● Task instructions
Scan the entries below for the string "texorpdfstring" and copy every line where it turns up.

== Given information ==

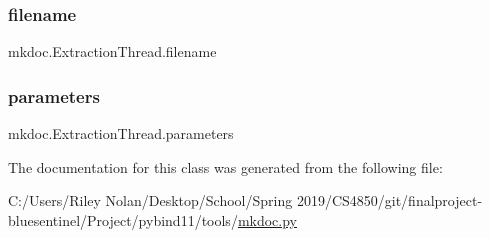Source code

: \subsubsection{\texorpdfstring{filename}{filename}}
{\footnotesize\ttfamily mkdoc.\+Extraction\+Thread.\+filename}

\mbox{\label{classmkdoc_1_1_extraction_thread_a277cdba156da8e57176aa7aee0bece1c}} 
\subsubsection{\texorpdfstring{parameters}{parameters}}
{\footnotesize\ttfamily mkdoc.\+Extraction\+Thread.\+parameters}



The documentation for this class was generated from the following file\+:\begin{DoxyCompactItemize}
\item 
C\+:/\+Users/\+Riley Nolan/\+Desktop/\+School/\+Spring 2019/\+C\+S4850/git/finalproject-\/bluesentinel/\+Project/pybind11/tools/\mbox{\hyperlink{mkdoc_8py}{mkdoc.\+py}}\end{DoxyCompactItemize}
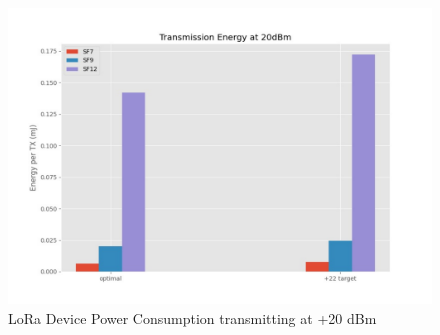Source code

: \begin{figure}[h!]
    \centering
    \includegraphics[width=\columnwidth]{figures/loratx20dbmbar.pdf}
    \caption{LoRa Device Power Consumption transmitting at +20 dBm}
    \label{fig:loratx20dbmbar}
\end{figure}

===

● Exercise answer
: \subsubsection{\texorpdfstring{filename}{filename}}
\subsubsection{\texorpdfstring{parameters}{parameters}}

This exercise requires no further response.